Aturan 3: Dilarang menggunakan media sosial hingga usia 16 tahun—atau lebih. Usia 16 tahun dinilai sebagai usia anak dan remaja yang lebih matang. Pada usia ini anak sudah memasuki awal sekolah menengah atas (SMA).
Aturan 4: Ponsel pertama haruslah ponsel standar. Ini adalah ponsel yang dapat menelepon dan mengirim pesan teks tetapi tidak memiliki akses internet atau aplikasi media sosial.
Orangtua perlu mengembangkan pola asuh yang efektif di era digital, yaitu pola asuh otoritatif. Melalui pola asuh ini, orangtua menetapkan aturan yang wajar dan menegakkannya, sekaligus bersikap penuh kasih sayang dan empati terhadap kebutuhan anak.
Aturan 5: Berikan smartphone pertama bersama dengan memberikan Surat Izin Mengemudi (SIM). Di Amerika Serikat usia anak boleh memiliki SIM adalah 16 tahun, kalau di Indonesia 17 tahun. Mestinya orangtua di Indonesia baru memberikan anak smartphone pertama, juga boleh memiliki akun media sosial, ditunda setahun, yakni pada usia 17 tahun.

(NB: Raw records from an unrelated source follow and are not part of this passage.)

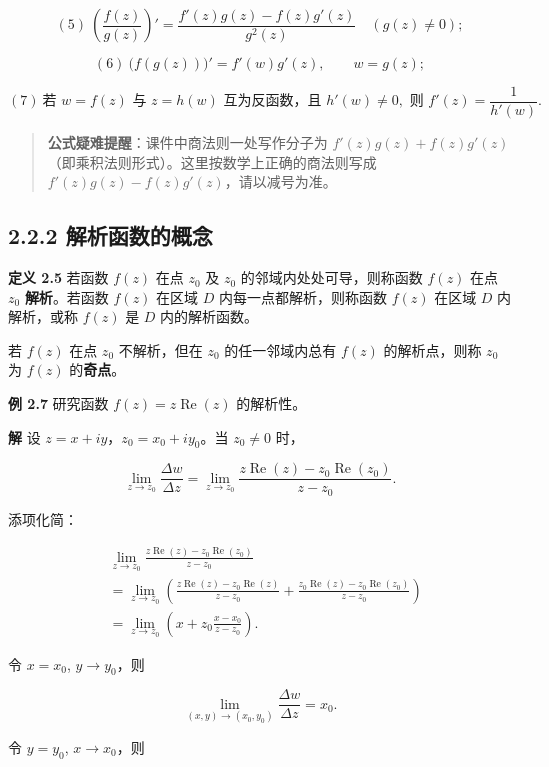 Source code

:\[
(5)\ \left(\frac{f(z)}{g(z)}\right)'=\frac{f'(z)g(z)-f(z)g'(z)}{g^2(z)}\quad (g(z)\neq 0);
\]

\[
(6)\ \bigl(f(g(z))\bigr)'=f'(w)g'(z),\qquad w=g(z);
\]

\[
(7)\ \text{若 }w=f(z)\text{ 与 }z=h(w)\text{ 互为反函数，且 }h'(w)\neq 0,\text{ 则 }f'(z)=\frac{1}{h'(w)}.
\]

\begin{quote}
\textbf{公式疑难提醒}：课件中商法则一处写作分子为
\(f'(z)g(z)+f(z)g'(z)\)（即乘积法则形式）。这里按数学上正确的商法则写成
\(f'(z)g(z)-f(z)g'(z)\)，请以减号为准。
\end{quote}

\subsection{2.2.2
解析函数的概念}\label{ux89e3ux6790ux51fdux6570ux7684ux6982ux5ff5-1}

\textbf{定义 2.5} 若函数 \(f(z)\) 在点 \(z_0\) 及 \(z_0\)
的邻域内处处可导，则称函数 \(f(z)\) 在点 \(z_0\) \textbf{解析}。若函数
\(f(z)\) 在区域 \(D\) 内每一点都解析，则称函数 \(f(z)\) 在区域 \(D\)
内解析，或称 \(f(z)\) 是 \(D\) 内的解析函数。

若 \(f(z)\) 在点 \(z_0\) 不解析，但在 \(z_0\) 的任一邻域内总有 \(f(z)\)
的解析点，则称 \(z_0\) 为 \(f(z)\) 的\textbf{奇点}。

\textbf{例 2.7} 研究函数 \(f(z)=z\operatorname{Re}(z)\) 的解析性。

\textbf{解} 设 \(z=x+iy\)，\(z_0=x_0+iy_0\)。当 \(z_0\neq 0\) 时，

\[
\lim_{z\to z_0}\frac{\Delta w}{\Delta z}
=\lim_{z\to z_0}\frac{z\operatorname{Re}(z)-z_0\operatorname{Re}(z_0)}{z-z_0}.
\]

添项化简：

\[
\begin{aligned}
&\lim_{z\to z_0}\frac{z\operatorname{Re}(z)-z_0\operatorname{Re}(z_0)}{z-z_0}\\
&=\lim_{z\to z_0}\left(\frac{z\operatorname{Re}(z)-z_0\operatorname{Re}(z)}{z-z_0}
+\frac{z_0\operatorname{Re}(z)-z_0\operatorname{Re}(z_0)}{z-z_0}\right)\\
&=\lim_{z\to z_0}\left(x+z_0\frac{x-x_0}{z-z_0}\right).
\end{aligned}
\]

令 \(x=x_0\), \(y\to y_0\)，则

\[
\lim_{(x,y)\to(x_0,y_0)}\frac{\Delta w}{\Delta z}=x_0 .
\]

令 \(y=y_0\), \(x\to x_0\)，则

Aturan 6: Gunakan kontrol orang tua. Anak membutuhkan beberapa batasan dalam menggunakan smartphone, dan salah satu cara untuk memasang pembatas tersebut adalah dengan menggunakan kontrol orang tua. Ini memungkinkan anak tidak mendownload sembarang aplikasi karena harus izin orangtua.

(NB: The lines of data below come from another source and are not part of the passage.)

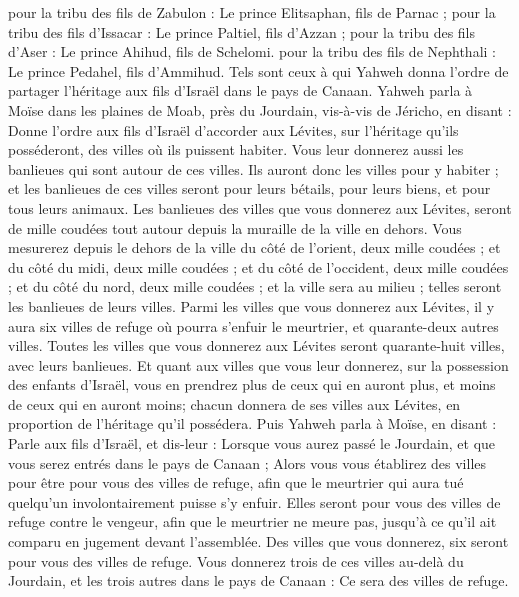 \begin{multicols}{2}
pour la tribu des fils de Zabulon : Le prince Elitsaphan, fils de Parnac ;
pour la tribu des fils d'Issacar : Le prince Paltiel, fils d’Azzan ;
pour la tribu des fils d'Aser : Le prince Ahihud, fils de Schelomi.
pour la tribu des fils de Nephthali : Le prince Pedahel, fils d’Ammihud.
Tels sont ceux à qui Yahweh donna l’ordre de partager l'héritage aux fils d'Israël dans le pays de Canaan.
\VerseOne{}Yahweh parla à Moïse dans les plaines de Moab, près du Jourdain, vis-à-vis de Jéricho, en disant :
Donne l’ordre aux fils d'Israël d’accorder aux Lévites, sur l’héritage qu’ils posséderont, des villes où ils puissent habiter. Vous leur donnerez aussi les banlieues qui sont autour de ces villes.
Ils auront donc les villes pour y habiter ; et les banlieues de ces villes seront pour leurs bétails, pour leurs biens, et pour tous leurs animaux.
Les banlieues des villes que vous donnerez aux Lévites, seront de mille coudées tout autour depuis la muraille de la ville en dehors.
Vous mesurerez depuis le dehors de la ville du côté de l'orient, deux mille coudées ; et du côté du midi, deux mille coudées ; et du côté de l'occident, deux mille coudées ; et du côté du nord, deux mille coudées ; et la ville sera au milieu ; telles seront les banlieues de leurs villes.
Parmi les villes que vous donnerez aux Lévites, il y aura six villes de refuge où pourra s’enfuir le meurtrier, et quarante-deux autres villes.
Toutes les villes que vous donnerez aux Lévites seront quarante-huit villes, avec leurs banlieues.
Et quant aux villes que vous leur donnerez, sur la possession des enfants d'Israël, vous en prendrez plus de ceux qui en auront plus, et moins de ceux qui en auront moins; chacun donnera de ses villes aux Lévites, en proportion de l'héritage qu'il possédera.
Puis Yahweh parla à Moïse, en disant :
Parle aux fils d'Israël, et dis-leur : Lorsque vous aurez passé le Jourdain, et que vous serez entrés dans le pays de Canaan ;
Alors vous vous établirez des villes pour être pour vous des villes de refuge, afin que le meurtrier qui aura tué quelqu’un involontairement puisse s’y enfuir.
Elles seront pour vous des villes de refuge contre le vengeur, afin que le meurtrier ne meure pas, jusqu’à ce qu’il ait comparu en jugement devant l’assemblée.
Des villes que vous donnerez, six seront pour vous des villes de refuge.
Vous donnerez trois de ces villes au-delà du Jourdain, et les trois autres dans le pays de Canaan : Ce sera des villes de refuge.

\end{multicols}
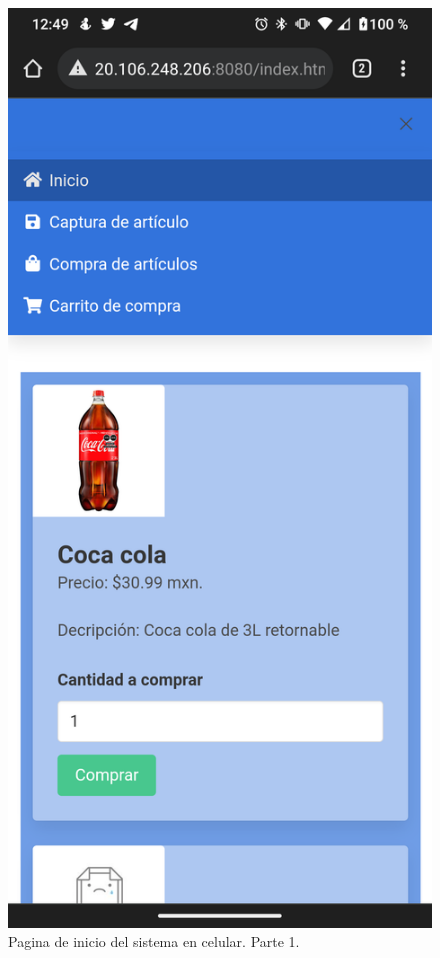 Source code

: \documentclass[11pt]{article}
\begin{document}
		\begin{figure}[H]
			\centering
			\includegraphics[scale=0.27]{resources/Screenshot_20211113-004941.png}
			\caption{Pagina de inicio del sistema en celular. Parte 1.}\label{fig:picture}
		\end{figure}
\end{document}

Aturan 7: Ciptakan zona larangan ponsel. Orangtua menetapkan waktu dan tempat dilarang menggunakan smartphone, misalnya satu atau setengah jam sebelum tidur, saat makan malam keluarga, saat berbincang serius, saat liburan, dan saat berkegiatan di luar rumah.
Aturan 8: Berikan anak Anda kebebasan di dunia nyata. Jika kita ingin mengurangi masa kecil yang dihabiskan dengan ponsel, kita harus mengembalikan anak-anak kita ke masa bermain dan kemandirian. Atau, dengan kata lain: singkirkan smartphone atau tablet dan buka pintu rumah.

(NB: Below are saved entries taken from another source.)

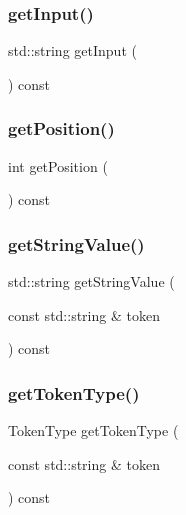 \subsubsection{\texorpdfstring{get\+Input()}{getInput()}}
{\footnotesize\ttfamily std\+::string get\+Input (\begin{DoxyParamCaption}{ }\end{DoxyParamCaption}) const}

\mbox{\label{classTokenScanner_a6c9c9aa34f1ae28cd7a4f150e2df8201}} 
\subsubsection{\texorpdfstring{get\+Position()}{getPosition()}}
{\footnotesize\ttfamily int get\+Position (\begin{DoxyParamCaption}{ }\end{DoxyParamCaption}) const}

\mbox{\label{classTokenScanner_ac9f2b60ecc3007903307c3cb49fd5df1}} 
\subsubsection{\texorpdfstring{get\+String\+Value()}{getStringValue()}}
{\footnotesize\ttfamily std\+::string get\+String\+Value (\begin{DoxyParamCaption}\item[{const std\+::string \&}]{token }\end{DoxyParamCaption}) const}

\mbox{\label{classTokenScanner_a50ed7613c93d2b3618830c3c5a4341ca}} 
\subsubsection{\texorpdfstring{get\+Token\+Type()}{getTokenType()}}
{\footnotesize\ttfamily Token\+Type get\+Token\+Type (\begin{DoxyParamCaption}\item[{const std\+::string \&}]{token }\end{DoxyParamCaption}) const}

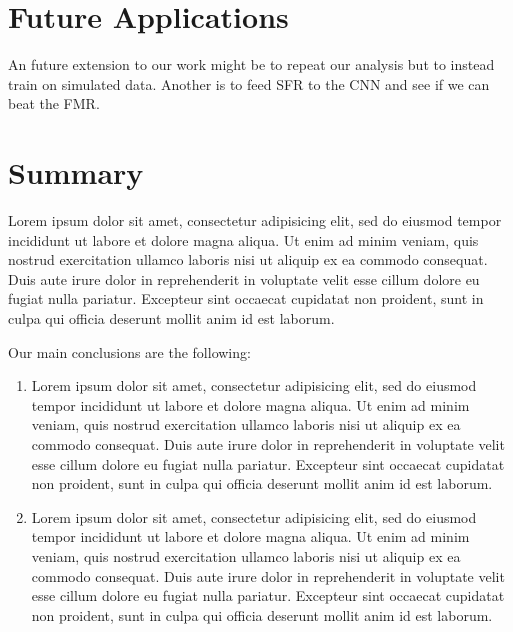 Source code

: \documentclass[fleqn,usenatbib]{mnras}
\begin{document}


\section{Future Applications}\label{sec:future}

An future extension to our work might be to repeat our analysis but to instead train on simulated data.
Another is to feed SFR to the CNN and see if we can beat the FMR.

\section{Summary}\label{sec:summary}



Lorem ipsum dolor sit amet, consectetur adipisicing elit, sed do eiusmod tempor incididunt ut labore et dolore magna aliqua. Ut enim ad minim veniam, quis nostrud exercitation ullamco laboris nisi ut aliquip ex ea commodo consequat. Duis aute irure dolor in reprehenderit in voluptate velit esse cillum dolore eu fugiat nulla pariatur. Excepteur sint occaecat cupidatat non proident, sunt in culpa qui officia deserunt mollit anim id est laborum.

Our main conclusions are the following:
\begin{enumerate}
	\item Lorem ipsum dolor sit amet, consectetur adipisicing elit, sed do eiusmod tempor incididunt ut labore et dolore magna aliqua. Ut enim ad minim veniam, quis nostrud exercitation ullamco laboris nisi ut aliquip ex ea commodo consequat. Duis aute irure dolor in reprehenderit in voluptate velit esse cillum dolore eu fugiat nulla pariatur. Excepteur sint occaecat cupidatat non proident, sunt in culpa qui officia deserunt mollit anim id est laborum.

	\item Lorem ipsum dolor sit amet, consectetur adipisicing elit, sed do eiusmod tempor incididunt ut labore et dolore magna aliqua. Ut enim ad minim veniam, quis nostrud exercitation ullamco laboris nisi ut aliquip ex ea commodo consequat. Duis aute irure dolor in reprehenderit in voluptate velit esse cillum dolore eu fugiat nulla pariatur. Excepteur sint occaecat cupidatat non proident, sunt in culpa qui officia deserunt mollit anim id est laborum.
\end{enumerate}
\end{document}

Aturan 9: Waspadai laptop—dan konsol game, dan tablet, dan… Mengenai tablet: jangan membelikan tablet untuk anak. Jika suatu saat dibutuhkan, mereka bisa meminjam dari orangtua. Mengenai konsol game: jangan meletakkan konsol game atau komputer desktop di kamar tidur anak-anak; gunakan kontrol orang tua untuk memastikan mereka tidak bermain game setelah tidur dan tidak mengunduh game yang tidak diketahui orangtua; dan tetapkan batas waktu bermain game, terutama di malam hari saat anak-anak bersekolah esok hari. Mengenai laptop: gunakan kontrol orang tua untuk memblokir media sosial dan situs-situs yang tidak pantas sebelum orangtua memberikan laptop pribadi kepada anaknya.
Aturan 10: Advokasi larangan ponsel selama jam sekolah. Tidak ada ponsel selama di sekolah, dari bel masuk kelas sampai bel pulang sekolah. Hal ini dapat membuat siswa lebih fokus di ruang kelas, memungkinkan saling berinteraksi selama jam istirahat, mengurangi waktu yang digunakan bermain ponsel setiap hari, dan mengurangi kejadian bullying di sekolah akibat penggunaan media sosial.